As I shimmied through rows of rustic wicker chairs, I studied the comportment and patois of the people around me in an effort to formulate my conversational approach. I took a deep breath and sharpened my focus as I came across a table with my name spelled out on an ornate paper placard. I knew that it was time to put on a show and prove my worth to my newfound acquaintances at the party.
Over the course of the next half hour, I played the role of ringleader in an elaborate circus of small talk and loquacious self-indulgence at my table. I could feel my ego swelling. I fell back into my chair and savored a moment of silent triumph.

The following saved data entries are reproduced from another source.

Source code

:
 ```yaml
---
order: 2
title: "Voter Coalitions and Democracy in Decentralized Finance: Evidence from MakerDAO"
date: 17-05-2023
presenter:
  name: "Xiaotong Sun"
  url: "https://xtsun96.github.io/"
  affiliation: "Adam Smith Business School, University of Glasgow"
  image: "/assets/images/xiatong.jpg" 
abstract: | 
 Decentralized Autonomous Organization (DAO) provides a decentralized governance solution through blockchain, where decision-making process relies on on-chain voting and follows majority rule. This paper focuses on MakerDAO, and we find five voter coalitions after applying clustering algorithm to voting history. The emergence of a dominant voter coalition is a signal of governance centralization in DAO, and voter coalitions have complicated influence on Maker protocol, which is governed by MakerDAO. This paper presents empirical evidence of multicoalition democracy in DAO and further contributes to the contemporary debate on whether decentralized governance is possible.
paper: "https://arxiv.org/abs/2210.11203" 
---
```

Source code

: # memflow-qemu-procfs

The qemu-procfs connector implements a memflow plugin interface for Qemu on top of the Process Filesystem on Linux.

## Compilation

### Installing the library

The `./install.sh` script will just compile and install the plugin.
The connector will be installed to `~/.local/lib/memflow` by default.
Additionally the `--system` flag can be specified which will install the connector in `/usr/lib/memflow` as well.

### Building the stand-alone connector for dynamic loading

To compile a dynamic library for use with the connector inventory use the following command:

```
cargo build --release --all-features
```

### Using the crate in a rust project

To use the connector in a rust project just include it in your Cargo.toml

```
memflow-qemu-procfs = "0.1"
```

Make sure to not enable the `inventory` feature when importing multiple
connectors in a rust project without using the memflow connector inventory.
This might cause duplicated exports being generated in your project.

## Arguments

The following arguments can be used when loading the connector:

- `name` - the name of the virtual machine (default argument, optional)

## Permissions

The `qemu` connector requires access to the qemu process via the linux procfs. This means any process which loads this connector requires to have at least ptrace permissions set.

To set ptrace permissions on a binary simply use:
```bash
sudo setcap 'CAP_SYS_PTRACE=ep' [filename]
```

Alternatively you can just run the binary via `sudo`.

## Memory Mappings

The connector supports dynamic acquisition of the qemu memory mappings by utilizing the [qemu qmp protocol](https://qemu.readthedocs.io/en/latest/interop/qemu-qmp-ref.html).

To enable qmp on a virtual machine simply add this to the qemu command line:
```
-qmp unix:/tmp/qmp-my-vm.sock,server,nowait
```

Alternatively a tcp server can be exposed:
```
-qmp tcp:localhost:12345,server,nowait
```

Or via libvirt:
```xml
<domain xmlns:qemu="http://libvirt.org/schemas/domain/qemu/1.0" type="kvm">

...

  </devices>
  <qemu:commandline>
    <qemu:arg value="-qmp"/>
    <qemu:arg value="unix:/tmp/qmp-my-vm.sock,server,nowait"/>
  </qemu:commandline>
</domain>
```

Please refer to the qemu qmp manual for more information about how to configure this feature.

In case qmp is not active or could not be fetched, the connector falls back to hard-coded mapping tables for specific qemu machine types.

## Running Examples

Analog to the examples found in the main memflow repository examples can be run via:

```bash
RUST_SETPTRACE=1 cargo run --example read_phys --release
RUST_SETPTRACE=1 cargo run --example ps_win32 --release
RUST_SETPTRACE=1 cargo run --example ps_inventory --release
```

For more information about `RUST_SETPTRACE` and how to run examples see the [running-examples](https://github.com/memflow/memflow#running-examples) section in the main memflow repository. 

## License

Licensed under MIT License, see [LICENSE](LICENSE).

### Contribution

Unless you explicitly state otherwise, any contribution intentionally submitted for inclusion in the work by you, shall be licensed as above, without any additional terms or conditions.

I had managed to use my manipulative skills to my advantage, once again. Suddenly, my egotistical musings were cut short when one of my tablemates asked an unprompted and innocent question:
“Pardon me, young man, would you like some wine?”
I froze up like a fossilized specimen. I was surrounded by smiling and well-dressed people in a beautiful restaurant, but I still felt lost, lonely and frightened. I was desperate for approval, and I was afraid to humble myself down and admit my limitations. It was then that I realized that I didn’t have to posture or pretend anymore. In attempting to copy the characteristics of the people around me to gain their acceptance, I had lost my true sense of self in the process. I knew that it was time to let my guard down and speak from the heart.
“No, thank you. I’m going to stick with water. To be honest, I’m actually an addict and alcoholic in recovery. I’ve been clean for several years now. I’m far from perfect today, but I’m doing everything that I can to live a different way than I used to in the past.”
I was expecting the people around the table to react with disgust or contempt. Instead, they greeted me with expressions and remarks that were even more positive and encouraging than before. As the conversation continued, I knew that I didn’t have to go out of my way to prove anything to anyone anymore. As long as I was willing to detach from my ego and insecurities and tell the unvarnished truth, my recovery would speak louder than any words ever could.
Always remember:
Keep moving forward.
Run towards the truth.
Don’t quit before the miracle happens.